Police shut down month-long forest blockade

A BLOCKADE set up by local environmentalists to prevent the logging of Gladstone State Forest has been dismantled.
A BLOCKADE set up by local environmentalists to prevent the logging of Gladstone State Forest has been dismantled. Contributed

A MONTH-LONG blockade at Gladstone State Forest near Bellingen has been dismantled after multiple police wagons arrived on the scene Tuesday morning.

The blockade, located at the Sunny Corner road access, had prevented large logging machinery gaining access to the forest for almost five weeks.

Forestry Corporation of NSW commenced a logging operation on the site on February 12.

NSW Greens MP Dawn Walker criticised Forestry Corporation of NSW's decision to bring in police in State Parliament yesterday.

"This was a peaceful community response to an outdated and destructive Government approach to managing our precious forests" said Dawn Walker MP.

"The fact that vital koala habitat can be lawfully logged in this day and age is as stupid as it is outrageous.

"I congratulate the community for taking a stand to try and stop logging operations as the Government is clearly beholden to big logging interests.

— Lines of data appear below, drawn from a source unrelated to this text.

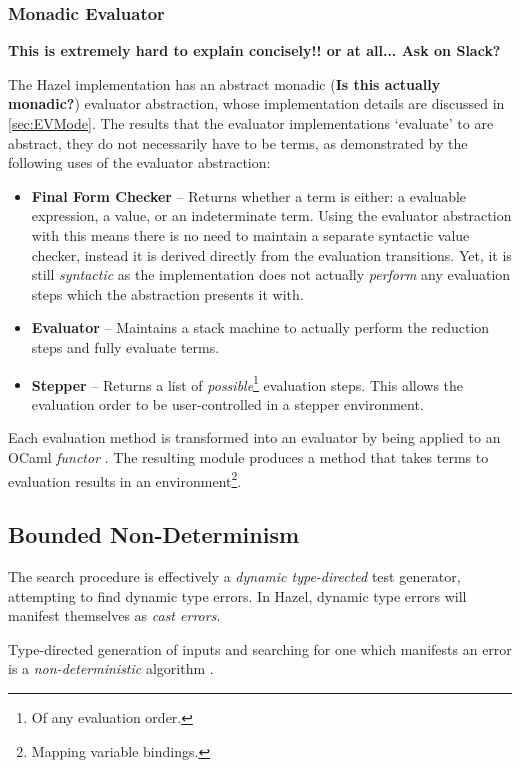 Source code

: \subsubsection{Monadic Evaluator}\label{sec:HazelEvaluator}
\textbf{This is extremely hard to explain concisely!! or at all... Ask on Slack?}

The Hazel implementation has an abstract monadic (\textbf{Is this actually monadic?}) evaluator abstraction, whose implementation details are discussed in \cref{sec:EVMode}. The results that the evaluator implementations `evaluate' to are abstract, they do not necessarily have to be terms, as demonstrated by the following uses of the evaluator abstraction:
\begin{itemize}
\item \textbf{Final Form Checker} -- Returns whether a term is either: a evaluable expression, a value, or an indeterminate term. Using the evaluator abstraction with this means there is no need to maintain a separate syntactic value checker, instead it is derived directly from the evaluation transitions. Yet, it is still \textit{syntactic} as the implementation does not actually \textit{perform} any evaluation steps which the abstraction presents it with.
\item \textbf{Evaluator} -- Maintains a stack machine to actually perform the reduction steps and fully evaluate terms.
\item \textbf{Stepper} -- Returns a list of \textit{possible}\footnote{Of any evaluation order.} evaluation steps. This allows the evaluation order to be user-controlled in a stepper environment.
\end{itemize}
Each evaluation method is transformed into an evaluator by being applied to an OCaml \textit{functor} \cite[ch. 10]{RealWorldOCaml}. The resulting module produces a  method that takes terms to evaluation results in an environment\footnote{Mapping variable bindings.}.


\subsection{Bounded Non-Determinism}\label{sec:Nondeterminism}
The search procedure \cite{SearchProc} is effectively a \textit{dynamic type-directed} test generator, attempting to find dynamic type errors. In Hazel, dynamic type errors will manifest themselves as \textit{cast errors}.

Type-directed generation of inputs and searching for one which manifests an error is a \textit{non-deterministic} algorithm \cite{NondeterministicAlgorithms}.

"The Greens will be doing everything we can to make the need for Great Koala National Park an issue in the upcoming state election to be held in March next year" said Dawn Walker MP.

Forestry Corporation of NSW has defended the logging operation, saying 60% of the area has been set aside for conservation purposes.

"Police have attended a small protest set-up on a public road outside of Gladstone State Forest impeding trucks hauling timber from leaving the forest to deliver logs to local mills," the spokesperson said.

"The operation to selectively harvest trees has been thoroughly planned by experienced and qualified staff. As a result, 60 per cent of the area is set aside for conservation purposes, such as wildlife corridors, rainforest protections and to protect soil and water values. We have also identified an area to be set aside as a koala high use area based on historic and recent records.

"After timber harvesting, the forest will be regenerated to provide a renewable timber resource for future generations as well as ongoing habitat for koalas, which thrive in forests with young healthy regrowth trees. The fact that our production forests continue to support robust koala populations demonstrates the measures we have in place are providing protection for this important native species."

Local environmentalists have announced they will now move onto the next stage of their campaign to end logging of the forests surrounding the headwaters of the Kalang River, and to establish the Great Koala National Park.

"We have an ongoing range of actions planned starting with a protest next Wednesday on International day of Forests and a film premiere at Kalang on the following Saturday evening. More direct actions are also planned," Bellingen Environment Centre's Ashley Love said.